■ **About this task**
Omit all pictures. Print the remaining lines exactly, from the start of the data through the line containing "To reduce the computational".

(Saved entries)
● ● ● ● ●

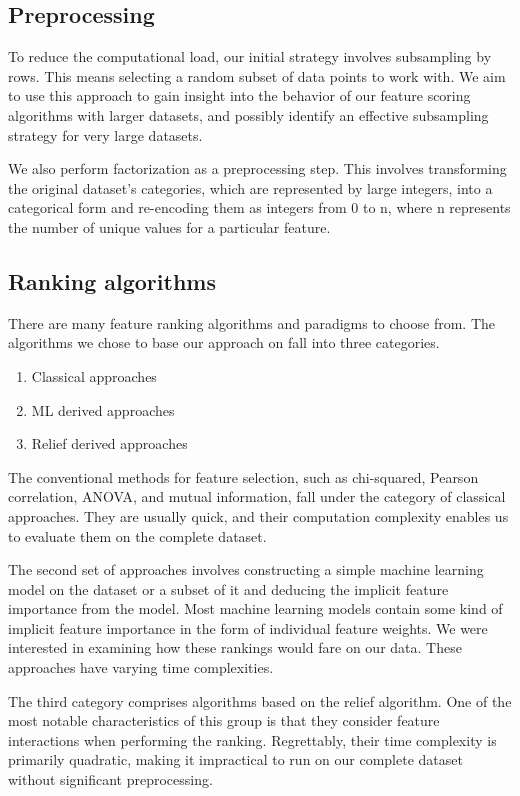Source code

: \documentclass[fleqn,moreauthors,10pt]{ds_report}
\begin{document}
\subsection*{Preprocessing}
To reduce the computational load, our initial strategy involves subsampling by rows. This means selecting a random subset of data points to work with. We aim to use this approach to gain insight into the behavior of our feature scoring algorithms with larger datasets, and possibly identify an effective subsampling strategy for very large datasets. 

We also perform factorization as a preprocessing step. This involves transforming the original dataset's categories, which are represented by large integers, into a categorical form and re-encoding them as integers from 0 to n, where n represents the number of unique values for a particular feature.

\subsection*{Ranking algorithms}

There are many feature ranking algorithms and paradigms to choose from. The algorithms we chose to base our approach on fall into three categories.

\begin{enumerate}
    \item Classical approaches
    \item ML derived approaches
    \item Relief derived approaches
\end{enumerate}

The conventional methods for feature selection, such as chi-squared, Pearson correlation, ANOVA, and mutual information, fall under the category of classical approaches. They are usually quick, and their computation complexity enables us to evaluate them on the complete dataset.

The second set of approaches involves constructing a simple machine learning model on the dataset or a subset of it and deducing the implicit feature importance from the model. Most machine learning models contain some kind of implicit feature importance in the form of individual feature weights. We were interested in examining how these rankings would fare on our data. These approaches have varying time complexities.

The third category comprises algorithms based on the relief algorithm. One of the most notable characteristics of this group is that they consider feature interactions when performing the ranking. Regrettably, their time complexity is primarily quadratic, making it impractical to run on our complete dataset without significant preprocessing.
\end{document}
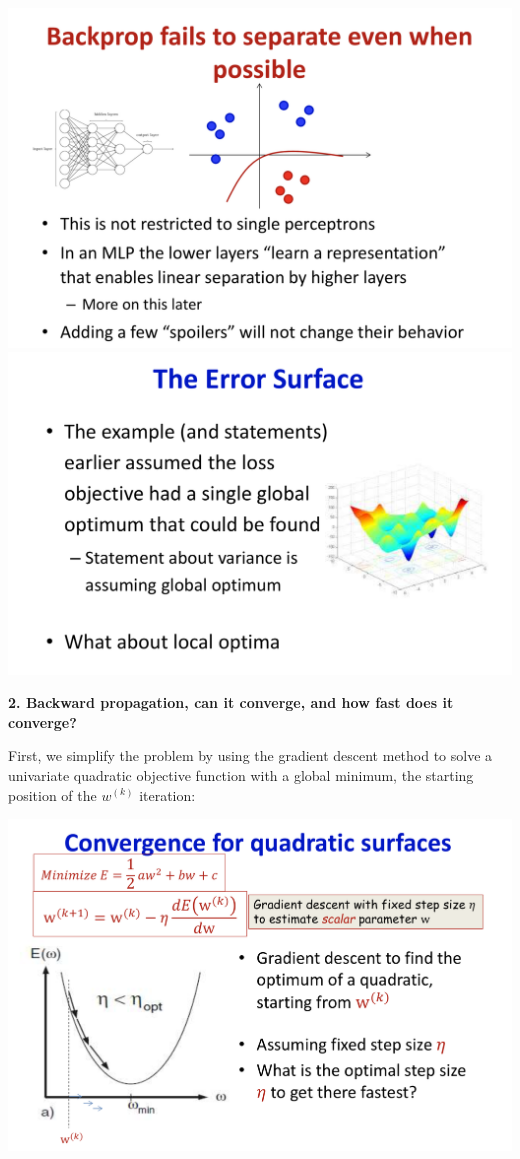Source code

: \documentclass{article}
\begin{document}
	\includegraphics[scale=0.2]{68.png}
	\includegraphics[scale=0.2]{69.png}
	
	
	\textbf{2. Backward propagation, can it converge, and how fast does it converge?}
	
	First, we simplify the problem by using the gradient descent method to solve a univariate quadratic objective function with a global minimum, the starting position of the $w^{(k)}$ iteration:
	
	\includegraphics[scale=0.2]{70.png}
	
\end{document}
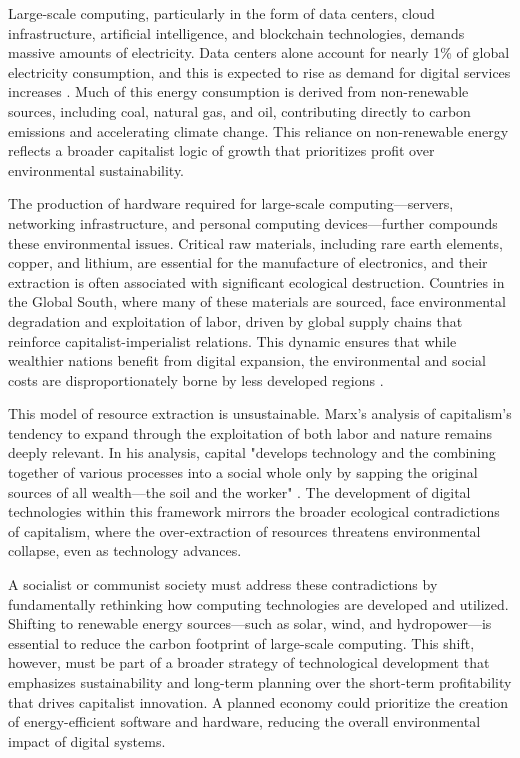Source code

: \begin{refsection}
Large-scale computing, particularly in the form of data centers, cloud infrastructure, artificial intelligence, and blockchain technologies, demands massive amounts of electricity. Data centers alone account for nearly 1\% of global electricity consumption, and this is expected to rise as demand for digital services increases \cite[pp.~217]{masanet_energy_datacenters}. Much of this energy consumption is derived from non-renewable sources, including coal, natural gas, and oil, contributing directly to carbon emissions and accelerating climate change. This reliance on non-renewable energy reflects a broader capitalist logic of growth that prioritizes profit over environmental sustainability.

The production of hardware required for large-scale computing—servers, networking infrastructure, and personal computing devices—further compounds these environmental issues. Critical raw materials, including rare earth elements, copper, and lithium, are essential for the manufacture of electronics, and their extraction is often associated with significant ecological destruction. Countries in the Global South, where many of these materials are sourced, face environmental degradation and exploitation of labor, driven by global supply chains that reinforce capitalist-imperialist relations. This dynamic ensures that while wealthier nations benefit from digital expansion, the environmental and social costs are disproportionately borne by less developed regions \cite[pp.~151]{jackson_material_concern}.

This model of resource extraction is unsustainable. Marx’s analysis of capitalism’s tendency to expand through the exploitation of both labor and nature remains deeply relevant. In his analysis, capital "develops technology and the combining together of various processes into a social whole only by sapping the original sources of all wealth—the soil and the worker" \cite[pp.~638]{marx_capital_vol1}. The development of digital technologies within this framework mirrors the broader ecological contradictions of capitalism, where the over-extraction of resources threatens environmental collapse, even as technology advances.

A socialist or communist society must address these contradictions by fundamentally rethinking how computing technologies are developed and utilized. Shifting to renewable energy sources—such as solar, wind, and hydropower—is essential to reduce the carbon footprint of large-scale computing. This shift, however, must be part of a broader strategy of technological development that emphasizes sustainability and long-term planning over the short-term profitability that drives capitalist innovation. A planned economy could prioritize the creation of energy-efficient software and hardware, reducing the overall environmental impact of digital systems.


\end{refsection}
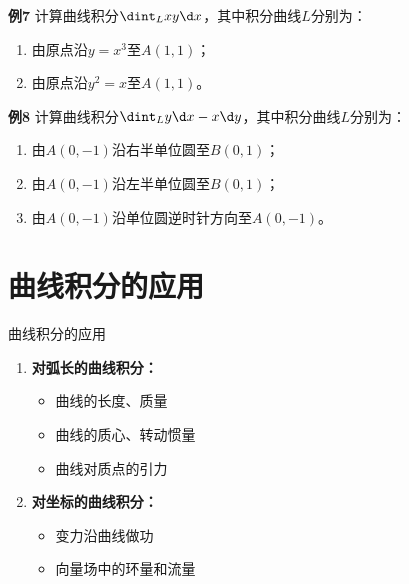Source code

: \begin{frame}
	\linespread{1.2}
	\begin{exampleblock}{{\bf 例7}\hfill}
		计算曲线积分$\dint_Lxy\d x$，其中积分曲线$L$分别为：
		\begin{enumerate}
		  \item 由原点沿$y=x^3$至$A(1,1)$；
		  \item 由原点沿$y^2=x$至$A(1,1)$。
		\end{enumerate}
	\end{exampleblock}
\end{frame}

\begin{frame}
	\linespread{1.2}
	\begin{exampleblock}{{\bf 例8}\hfill}
		计算曲线积分$\dint_Ly\d x-x\d y$，其中积分曲线$L$分别为：
		\begin{enumerate}
		  \item 由$A(0,-1)$沿右半单位圆至$B(0,1)$；
		  \item 由$A(0,-1)$沿左半单位圆至$B(0,1)$；
		  \item 由$A(0,-1)$沿单位圆逆时针方向至$A(0,-1)$。
		\end{enumerate}
	\end{exampleblock}
\end{frame}

\section{曲线积分的应用}

\begin{frame}[<+->]{曲线积分的应用}
	\linespread{1.5}
	\begin{enumerate}
	  \item {\bf 对弧长的曲线积分：}
	  \begin{itemize}
	    \item 曲线的长度、质量
	    \item 曲线的质心、转动惯量
	    \item 曲线对质点的引力
	  \end{itemize}
	  \item {\bf 对坐标的曲线积分：}
	  \begin{itemize}
	    \item 变力沿曲线做功
	    \item \alert{向量场中的环量和流量}
	  \end{itemize}
	\end{enumerate}
\end{frame}

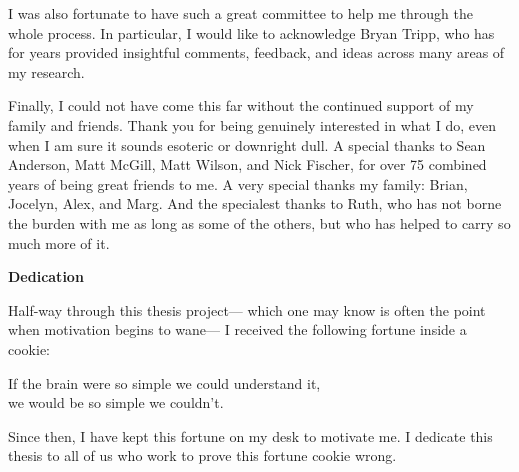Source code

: I was also fortunate to have such a great committee
to help me through the whole process.
In particular, I would like to acknowledge Bryan Tripp,
who has for years provided insightful comments, feedback, and ideas
across many areas of my research.

Finally, I could not have come this far
without the continued support of my family and friends.
Thank you for being genuinely interested in what I do,
even when I am sure it sounds esoteric or downright dull.
A special thanks to Sean Anderson, Matt McGill, Matt Wilson, and Nick Fischer,
for over 75 combined years of being great friends to me.
A very special thanks my family: Brian, Jocelyn, Alex, and Marg.
And the specialest thanks to Ruth,
who has not borne the burden with me as long as some of the others,
but who has helped to carry so much more of it.


\cleardoublepage


\begin{center}\textbf{Dedication}\end{center}

\noindent
Half-way through this thesis project---%
which one may know is often the point when motivation begins to wane---%
I received the following fortune inside a cookie:
\begin{displayquote}
If the brain were so simple we could understand it,\\
we would be so simple we couldn't.
\end{displayquote}
Since then, I have kept this fortune on my desk to motivate me.
I dedicate this thesis to all of us
who work to prove this fortune cookie wrong.


\cleardoublepage

\renewcommand\contentsname{Table of Contents}
\tableofcontents
\cleardoublepage
{}

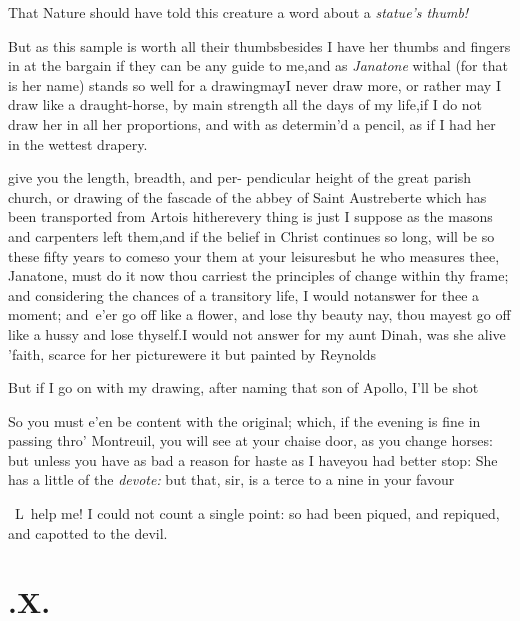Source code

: \documentclass{article}
\begin{document}
\tsk That Nature should have told this creature a word
about a \textit{statue’s thumb!}\tsh

\tsk But as this sample is worth all their thumbs\tsh besides I
have her thumbs and fingers in at the bargain if they can be
any guide to me,\tsk and as \textit{Janatone} withal (for that
is her name) stands so well for a drawing\tsh may\break I never draw
more, or rather may I draw like a draught-horse, by main
strength all the days of my life,\tsk if I do not draw her in
all her proportions, and with as determin’d a
pencil, as if I had her in the wettest drapery.\tsh

\noindent
{}\break give you the length, breadth, and
per-\break
pendicular height of the great parish church, or drawing of the fascade of the
abbey of Saint Austreberte which has been transported from Artois
hither\tsk every thing is just I suppose as the masons and carpenters left them,\tsk and
if the\break
belief in Christ continues so long, will be\break
so these fifty years to come\tsk so your\break
{}\break
them at your leisures\tsk but he who\break
measures thee, Janatone, must do it now\break
\tsk thou carriest the
principles of change within thy frame; and considering the chances of a transitory
life, I would not\break answer for thee a moment; and\sic\ e’er
go off like a flower, and lose thy beauty\break
\tsk nay, thou mayest go off like a hussy\break
\tsk and lose thyself.\tsk I would not answer for my aunt Dinah, was she alive\tsh
’faith, scarce for her picture\tsh were it but painted by Reynolds\tsk

\tsk But if I go on with my drawing, after naming that son of
Apollo, I’ll be shot\tsh

So you must e’en be content with the original; which, if the evening is fine in
passing thro’ Montreuil, you will see at your chaise door, as you change horses: but
unless you have as bad a reason for haste as I have\tsk you had better stop:\tsk{}
\tsk She has a little of the \textit{devote:} but\break
that, sir, is a terce to a nine in your\break
favour\tsh

\tsk\ L\tsk\ help me! I could not count a single point: so
had been piqued, and repiqued, and capotted to the devil.

\section{.\enspace X.}
\end{document}
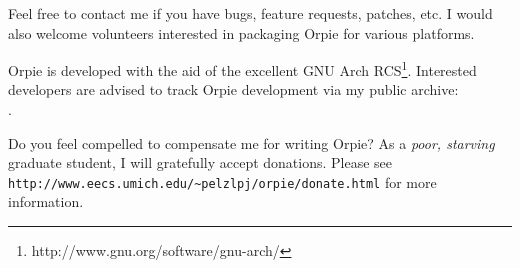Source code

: \documentclass[11pt,notitlepage]{article}
\begin{document}
\noindent
Feel free to contact me if you have bugs, feature requests, patches, etc.  I 
would also welcome volunteers interested in packaging Orpie for various platforms.

Orpie is developed with the aid of the excellent GNU Arch
RCS\footnote{http://www.gnu.org/software/gnu-arch/}.  Interested 
developers are advised to track Orpie development via my public archive: \\
 .  

Do you feel compelled to compensate me for writing Orpie?  As a {\em poor, 
starving} graduate student, I will gratefully accept donations.  Please see \\
{\tt http://www.eecs.umich.edu/\~{}pelzlpj/orpie/donate.html} for more information.
\end{document}
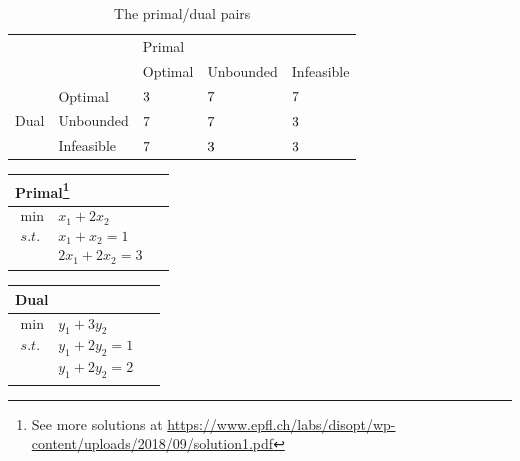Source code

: \documentclass[11pt]{article}
\numberwithin{equation}{section}
\begin{document}
\begin{table}[H]
    \centering
    \begin{tabular}{|l|l|l|l|l|}
    \hline
    \multicolumn{2}{|l|}{\multirow{2}{*}{}} & \multicolumn{3}{l|}{Primal}      \\ \cline{3-5} 
    \multicolumn{2}{|l|}{}                  & Optimal & Unbounded & Infeasible \\ \hline
    \multirow{3}{*}{Dual}    & Optimal      & $\cmark$& $\xmark$  & $\xmark$   \\ \cline{2-5} 
                             & Unbounded    & $\xmark$& $\xmark$  & $\cmark$   \\ \cline{2-5} 
                             & Infeasible   & $\xmark$& $\cmark$  & $\cmark$   \\ \hline
    \end{tabular}
    \caption{The primal/dual pairs }
\end{table}

\begin{example}
    \begin{minipage}[t]{.5\linewidth}
        \vspace{0pt}
        \centering
        \begin{tabular}{ll}
            Primal\footnote{See more solutions at \url{https://www.epfl.ch/labs/disopt/wp-content/uploads/2018/09/solution1.pdf}} \\ \hline
            \parbox{5cm}{\begin{align*}
                \min \ &x_1+2 x_{2} \\
                s.t.\ & x_1+x_{2}=1 \\
                &2 x_{1}+2 x_{2}=3
            \end{align*}}
        \end{tabular}
    \end{minipage}%
    \begin{minipage}[t]{.5\linewidth}
        \vspace{0pt}
        \centering
        \begin{tabular}{ll}
            Dual \\ \hline
            \parbox{5cm}{\begin{align*}
                \min \ &y_1+3 y_{2} \\
                s.t.\ & y_1+2y_{2}=1 \\
                &y_{1}+2 y_{2}=2
            \end{align*}}
        \end{tabular}
    \end{minipage}
\end{example}
\end{document}
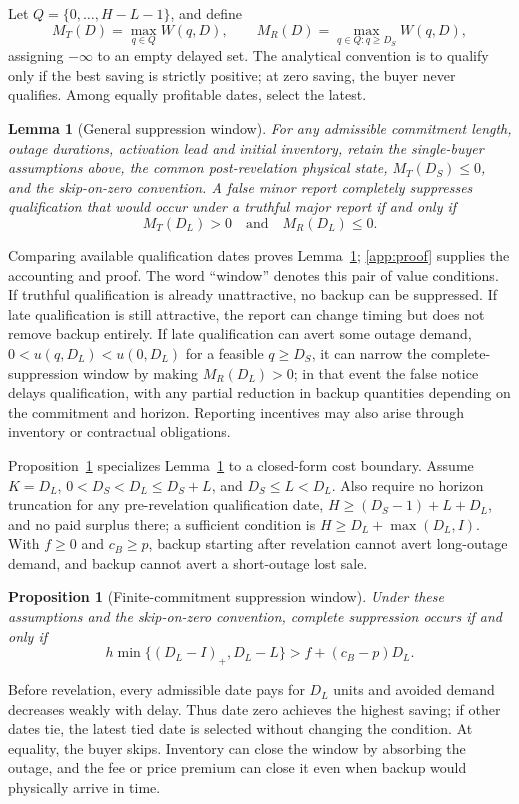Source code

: \documentclass[preprint,11pt,authoryear]{elsarticle}
\newtheorem{lemma}{Lemma}
\newtheorem{proposition}{Proposition}
\begin{document}
Let $Q=\{0,\ldots,H-L-1\}$, and define
\begin{equation}
 M_T(D)=\max_{q\in Q}W(q,D),\qquad
 M_R(D)=\max_{q\in Q:q\ge D_S}W(q,D),\label{eq:maxima}
\end{equation}
assigning $-\infty$ to an empty delayed set. The analytical convention is to qualify only if the best saving is strictly positive; at zero saving, the buyer never qualifies. Among equally profitable dates, select the latest.

\begin{lemma}[General suppression window]\label{prop:general_window}
For any admissible commitment length, outage durations, activation lead and initial inventory, retain the single-buyer assumptions above, the common post-revelation physical state, $M_T(D_S)\le0$, and the skip-on-zero convention. A false minor report completely suppresses qualification that would occur under a truthful major report if and only if
\begin{equation}
 M_T(D_L)>0\quad\text{and}\quad M_R(D_L)\le0.\label{eq:window}
\end{equation}
\end{lemma}
Comparing available qualification dates proves Lemma~\ref{prop:general_window}; \ref{app:proof} supplies the accounting and proof. The word ``window'' denotes this pair of value conditions. If truthful qualification is already unattractive, no backup can be suppressed. If late qualification is still attractive, the report can change timing but does not remove backup entirely. If late qualification can avert some outage demand, $0<u(q,D_L)<u(0,D_L)$ for a feasible $q\ge D_S$, it can narrow the complete-suppression window by making $M_R(D_L)>0$; in that event the false notice delays qualification, with any partial reduction in backup quantities depending on the commitment and horizon. Reporting incentives may also arise through inventory or contractual obligations.

Proposition~\ref{prop:r1} specializes Lemma~\ref{prop:general_window} to a closed-form cost boundary. Assume $K=D_L$, $0<D_S<D_L\le D_S+L$, and $D_S\le L<D_L$. Also require no horizon truncation for any pre-revelation qualification date, $H\ge(D_S-1)+L+D_L$, and no paid surplus there; a sufficient condition is $H\ge D_L+\max(D_L,I)$. With $f\ge0$ and $c_B\ge p$, backup starting after revelation cannot avert long-outage demand, and backup cannot avert a short-outage lost sale.
\begin{proposition}[Finite-commitment suppression window]\label{prop:r1}
Under these assumptions and the skip-on-zero convention, complete suppression occurs if and only if
\begin{equation}
 h\min\{(D_L-I)_+,D_L-L\}>f+(c_B-p)D_L.\label{eq:r1}
\end{equation}
\end{proposition}
Before revelation, every admissible date pays for $D_L$ units and avoided demand decreases weakly with delay. Thus date zero achieves the highest saving; if other dates tie, the latest tied date is selected without changing the condition. At equality, the buyer skips. Inventory can close the window by absorbing the outage, and the fee or price premium can close it even when backup would physically arrive in time.
\end{document}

● ● ● ● ●

■ **Exercise solution**
Source code

: \documentclass[fleqn,moreauthors,10pt]{ds_report}
\begin{document}
\subsection*{Preprocessing}
To reduce the computational load, our initial strategy involves subsampling by rows. This means selecting a random subset of data points to work with. We aim to use this approach to gain insight into the behavior of our feature scoring algorithms with larger datasets, and possibly identify an effective subsampling strategy for very large datasets. 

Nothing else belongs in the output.